Mi cabeza daba vueltas y aspirando el aroma esencial que siempre acompañaba al muchacho consigo, intenté buscar una mínima paz en mi interior con el desespero jadeando en mi boca.
—Esta es la puñetera realidad de la que te hablaba. Podemos estar rodeados perfectamente de todos ellos y ni siquiera lo sabes.
—¿Tú sabías de esto?
Mi teléfono sonó. Era mi padre.
—Debes cogerlo —demandó con autoridad mientras me despegaba y yo dudaba sin dejar de estudiar su fisonomía
—Contéstame.
—Se va a preocupar. Aparenta normalidad y atiende la jodida llamada, Dalia.
Con sólo descolgar, sin despegar la conexión visual que Logan y yo mantuvimos, ni siquiera me dio tiempo a decir nada. Su voz preocupada se adelantó.
—Ha aparecido un cuerpo en el puerto de Dalsen. Es una chica de diecisiete años.

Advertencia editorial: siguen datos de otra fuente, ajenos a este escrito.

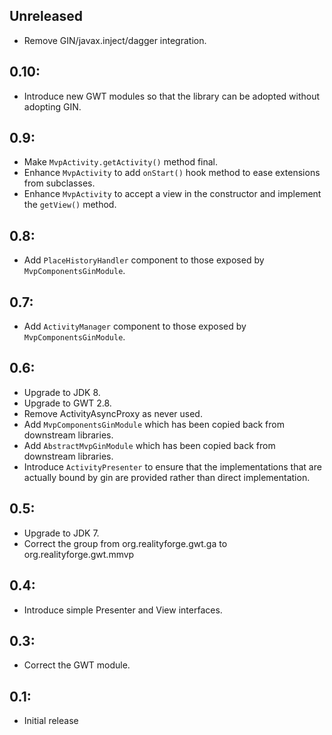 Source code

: ## Unreleased
* Remove GIN/javax.inject/dagger integration.

## 0.10:
* Introduce new GWT modules so that the library can be adopted without adopting GIN.

## 0.9:
* Make `MvpActivity.getActivity()` method final.
* Enhance `MvpActivity` to add `onStart()` hook method to ease extensions from subclasses.
* Enhance `MvpActivity` to accept a view in the constructor and implement the `getView()` method.

## 0.8:
* Add `PlaceHistoryHandler` component to those exposed by `MvpComponentsGinModule`.

## 0.7:
* Add `ActivityManager` component to those exposed by `MvpComponentsGinModule`.

## 0.6:
* Upgrade to JDK 8.
* Upgrade to GWT 2.8.
* Remove ActivityAsyncProxy as never used.
* Add `MvpComponentsGinModule` which has been copied back from downstream libraries.
* Add `AbstractMvpGinModule` which has been copied back from downstream libraries.
* Introduce `ActivityPresenter` to ensure that the implementations that are actually
  bound by gin are provided rather than direct implementation.

## 0.5:
* Upgrade to JDK 7.
* Correct the group from org.realityforge.gwt.ga to org.realityforge.gwt.mmvp

## 0.4:

* Introduce simple Presenter and View interfaces.

## 0.3:

* Correct the GWT module.

## 0.1:

* Initial release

Mi corazón se precipitó contra mi pecho con dureza, la respiración se me cortó con brusquedad y él me miró dudoso.
Guardé silencio sin poder ser capaz de asimilar la conclusión a la que llegué con solo aquella noticia. Le miraba y pensaba: no puede ser verdad.
Y la verdad había confesado tal como él me prometió. Las dudas seguían palpitando sobre mis esquemas y lograron que todos y cada uno se volvieran confusos e incoherentes. Alejando el móvil de mí y tras haber estado contemplando con detenimiento cada movimiento, semblante o actitud que dejase ver a través de su rostro, no me vi con más remedio que afirmarlo:
—Tú no eres el asesino.
Él suspiró con lo que pude percibir como sosiego y descarga. Negó lentamente la cabeza en un intento de terminar de confirmármelo con su propia palabra.
Había fracasado, y desgraciadamente, volvía al punto de partida.
Nuestros últimos minutos allí se resumieron en cómo él tomaba un pañuelo de su bolsillo, frotaba el mango de la pala, limpiándola de cualquier huella y dejándola allí tirada mientras me tomaba de la mano y tiraba de mí hasta salir a la carretera.